ML-Based Per-Project Software Licensing Control
Find Innovative SolutionsGenerate Solutions
Solution Overview
Problem
Existing electronic design automation (EDA) systems lack a robust method for providing fail-safe software access licensing control on a per-project basis without prior knowledge of project details.
Innovation Solution
The implementation of a machine learning-based classification system that extracts feature values from projects, trains classifiers using these values, and determines software access permissions based on project classification, allowing for online training and adaptive licensing.

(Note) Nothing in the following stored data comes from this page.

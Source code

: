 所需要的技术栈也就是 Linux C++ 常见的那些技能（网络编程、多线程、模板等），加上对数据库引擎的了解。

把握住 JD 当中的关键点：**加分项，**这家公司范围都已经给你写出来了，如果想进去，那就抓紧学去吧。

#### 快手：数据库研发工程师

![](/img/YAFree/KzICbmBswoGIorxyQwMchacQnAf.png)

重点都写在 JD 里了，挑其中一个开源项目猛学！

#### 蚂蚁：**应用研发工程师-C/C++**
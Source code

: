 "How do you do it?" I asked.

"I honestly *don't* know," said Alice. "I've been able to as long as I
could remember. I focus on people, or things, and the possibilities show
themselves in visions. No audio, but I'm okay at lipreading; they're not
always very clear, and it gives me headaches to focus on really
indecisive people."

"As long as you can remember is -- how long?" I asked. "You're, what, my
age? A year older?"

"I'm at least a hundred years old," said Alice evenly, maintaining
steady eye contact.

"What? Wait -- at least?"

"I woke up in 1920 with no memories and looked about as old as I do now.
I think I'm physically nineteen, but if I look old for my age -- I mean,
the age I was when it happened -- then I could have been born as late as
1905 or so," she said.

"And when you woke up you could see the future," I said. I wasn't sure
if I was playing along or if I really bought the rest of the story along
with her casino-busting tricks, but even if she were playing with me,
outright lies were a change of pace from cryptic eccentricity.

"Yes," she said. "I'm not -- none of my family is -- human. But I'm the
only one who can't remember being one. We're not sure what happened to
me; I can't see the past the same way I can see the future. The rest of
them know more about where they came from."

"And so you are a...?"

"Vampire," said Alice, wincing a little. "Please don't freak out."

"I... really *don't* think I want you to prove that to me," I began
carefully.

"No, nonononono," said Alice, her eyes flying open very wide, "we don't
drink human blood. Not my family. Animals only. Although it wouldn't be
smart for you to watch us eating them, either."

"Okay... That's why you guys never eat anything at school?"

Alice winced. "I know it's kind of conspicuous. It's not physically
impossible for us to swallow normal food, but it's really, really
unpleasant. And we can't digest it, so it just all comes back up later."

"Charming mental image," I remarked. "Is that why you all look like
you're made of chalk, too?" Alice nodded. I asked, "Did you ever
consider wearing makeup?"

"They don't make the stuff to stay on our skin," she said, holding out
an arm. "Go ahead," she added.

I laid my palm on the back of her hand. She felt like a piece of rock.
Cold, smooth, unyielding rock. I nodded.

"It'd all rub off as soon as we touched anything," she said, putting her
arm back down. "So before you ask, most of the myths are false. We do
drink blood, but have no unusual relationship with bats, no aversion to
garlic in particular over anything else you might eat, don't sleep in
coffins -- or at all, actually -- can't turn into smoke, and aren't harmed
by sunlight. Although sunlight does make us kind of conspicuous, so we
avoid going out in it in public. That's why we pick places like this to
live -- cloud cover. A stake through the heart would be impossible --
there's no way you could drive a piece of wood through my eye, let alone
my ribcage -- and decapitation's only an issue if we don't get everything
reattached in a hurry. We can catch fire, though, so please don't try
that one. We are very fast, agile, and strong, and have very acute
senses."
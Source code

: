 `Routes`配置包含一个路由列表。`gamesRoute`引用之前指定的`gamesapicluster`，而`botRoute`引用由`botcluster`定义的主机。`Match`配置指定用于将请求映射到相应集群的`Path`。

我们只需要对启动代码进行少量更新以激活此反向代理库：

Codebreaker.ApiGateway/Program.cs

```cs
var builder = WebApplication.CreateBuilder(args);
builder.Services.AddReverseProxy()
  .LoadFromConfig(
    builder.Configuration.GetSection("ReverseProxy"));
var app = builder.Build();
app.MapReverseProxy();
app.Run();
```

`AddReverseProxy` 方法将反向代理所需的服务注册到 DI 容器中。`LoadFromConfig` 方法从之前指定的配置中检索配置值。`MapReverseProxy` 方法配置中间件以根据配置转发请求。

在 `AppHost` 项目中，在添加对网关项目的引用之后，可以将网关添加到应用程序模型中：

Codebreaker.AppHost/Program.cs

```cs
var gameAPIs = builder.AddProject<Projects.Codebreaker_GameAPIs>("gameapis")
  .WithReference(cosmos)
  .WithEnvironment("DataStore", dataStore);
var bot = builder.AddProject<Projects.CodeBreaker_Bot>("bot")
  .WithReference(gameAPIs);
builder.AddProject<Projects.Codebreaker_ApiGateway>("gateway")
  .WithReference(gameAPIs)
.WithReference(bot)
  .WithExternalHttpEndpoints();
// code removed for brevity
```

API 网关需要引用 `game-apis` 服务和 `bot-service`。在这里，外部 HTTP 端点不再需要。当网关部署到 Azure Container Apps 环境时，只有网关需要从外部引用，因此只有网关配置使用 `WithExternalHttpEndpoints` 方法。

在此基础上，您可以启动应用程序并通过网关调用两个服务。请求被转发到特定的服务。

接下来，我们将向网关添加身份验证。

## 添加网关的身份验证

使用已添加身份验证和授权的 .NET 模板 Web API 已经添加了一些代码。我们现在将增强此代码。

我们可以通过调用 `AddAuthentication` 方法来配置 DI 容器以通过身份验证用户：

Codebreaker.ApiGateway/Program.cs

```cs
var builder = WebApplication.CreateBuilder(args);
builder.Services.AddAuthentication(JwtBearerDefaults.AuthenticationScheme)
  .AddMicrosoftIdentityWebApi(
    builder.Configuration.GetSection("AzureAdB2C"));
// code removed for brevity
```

Engineering Contradictions & Design Principles
Engineering Contradiction Analysis
1Adaptability or versatility
If tokenized licenses are used to control software access, then software usage can be limited, but the system cannot provide per-project licensing control without prior knowledge of project details
Solution Approach 1:
The system automatically extracts project features, trains classifiers, and makes licensing decisions without manual intervention. The classifier self-adapts to new projects by learning from extracted feature values, enabling autonomous per-project licensing control.
Solution Approach 2:
The patent replaces manual licensing evaluation mechanisms with an automated machine learning-based classification system. The classifier uses extracted project features to automatically determine software access permissions, eliminating the need for manual assessment of project details.
2Ease of operation
If manual tuning of licensing parameters is used, then licensing rules can be customized, but the system requires prior knowledge of project details and is time-consuming
Solution Approach 1:
The system performs self-configuration by automatically extracting project features and training classifiers without manual tuning. The classifier learns licensing parameters from the extracted data, eliminating the need for manual setup and reducing configuration time.
Solution Approach 2:
The system pre-extracts project features and pre-trains classifiers before licensing decisions are needed. This preliminary processing enables rapid licensing evaluations without requiring manual configuration or prior knowledge of specific project details.
3Reliability
If software access is granted without fail-safe control, then productivity is maintained, but security and licensing compliance cannot be ensured
Solution Approach 1:
The system performs preliminary classification of projects using extracted features before granting software access. This pre-evaluation ensures licensing compliance is verified in advance, providing fail-safe control without delaying actual software usage once permissions are confirmed.
Solution Approach 2:
The system continuously monitors and evaluates project features against trained classifiers to provide feedback on licensing compliance. This feedback mechanism ensures reliable compliance control while maintaining efficient software access through automated decision-making.
Data Source
AI summary
A request may be received to use a software on a first project. A first set of values may be extracted for a set of features of the first project. A classifier may be used to classify the first project based on the first set of values. It may be determined whether to grant the request to use the software on the first project based on an output of the classifier.